BEGIN

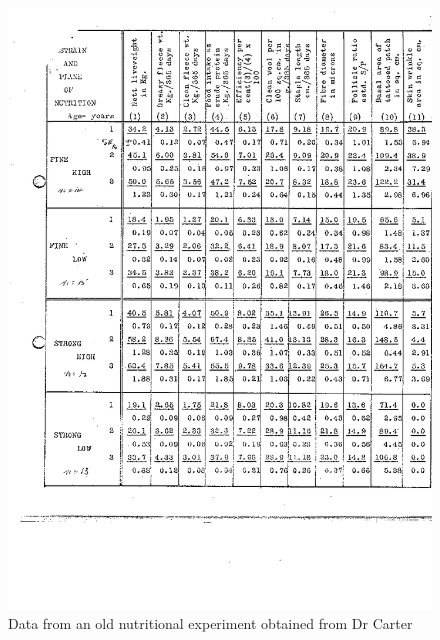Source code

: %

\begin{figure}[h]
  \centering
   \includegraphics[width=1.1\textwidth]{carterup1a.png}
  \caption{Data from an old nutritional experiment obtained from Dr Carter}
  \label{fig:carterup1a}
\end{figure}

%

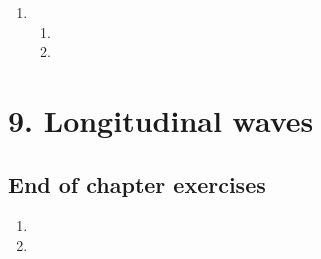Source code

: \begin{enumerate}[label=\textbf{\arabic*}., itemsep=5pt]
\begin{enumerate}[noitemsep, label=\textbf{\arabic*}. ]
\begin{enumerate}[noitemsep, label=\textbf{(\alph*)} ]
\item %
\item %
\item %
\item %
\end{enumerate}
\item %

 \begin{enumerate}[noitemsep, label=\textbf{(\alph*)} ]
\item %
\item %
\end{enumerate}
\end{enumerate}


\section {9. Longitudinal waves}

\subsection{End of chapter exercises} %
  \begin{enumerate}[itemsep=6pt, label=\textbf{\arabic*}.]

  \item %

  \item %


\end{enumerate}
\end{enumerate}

END
BEGIN

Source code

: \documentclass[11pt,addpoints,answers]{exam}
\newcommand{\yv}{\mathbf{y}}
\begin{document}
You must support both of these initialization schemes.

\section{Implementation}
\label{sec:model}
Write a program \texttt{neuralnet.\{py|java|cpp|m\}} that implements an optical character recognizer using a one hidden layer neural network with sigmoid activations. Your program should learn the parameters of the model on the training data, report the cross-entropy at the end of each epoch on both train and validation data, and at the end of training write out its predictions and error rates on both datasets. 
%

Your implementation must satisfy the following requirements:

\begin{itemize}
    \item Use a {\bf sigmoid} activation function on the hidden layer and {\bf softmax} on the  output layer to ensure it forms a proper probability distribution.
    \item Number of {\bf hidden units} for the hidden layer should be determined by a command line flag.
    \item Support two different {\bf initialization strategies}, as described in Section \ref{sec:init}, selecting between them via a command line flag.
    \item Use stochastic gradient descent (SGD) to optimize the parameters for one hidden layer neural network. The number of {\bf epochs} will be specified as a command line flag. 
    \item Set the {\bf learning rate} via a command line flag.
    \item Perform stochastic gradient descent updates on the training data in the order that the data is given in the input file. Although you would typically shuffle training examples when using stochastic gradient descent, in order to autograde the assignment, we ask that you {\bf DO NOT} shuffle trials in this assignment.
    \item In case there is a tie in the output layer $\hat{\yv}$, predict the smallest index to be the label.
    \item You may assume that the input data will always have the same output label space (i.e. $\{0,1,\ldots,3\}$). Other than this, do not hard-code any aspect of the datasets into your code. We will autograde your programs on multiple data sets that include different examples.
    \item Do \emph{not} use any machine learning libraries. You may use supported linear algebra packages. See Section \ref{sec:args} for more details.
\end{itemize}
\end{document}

END

▶ **What is being asked**: Lines in the listing above that contain the word "learning" must be copied; leave out the rest.

▶ **Answer to the problem**:
    \item Set the {\bf learning rate} via a command line flag.
    \item Do \emph{not} use any machine learning libraries. You may use supported linear algebra packages. See Section \ref{sec:args} for more details.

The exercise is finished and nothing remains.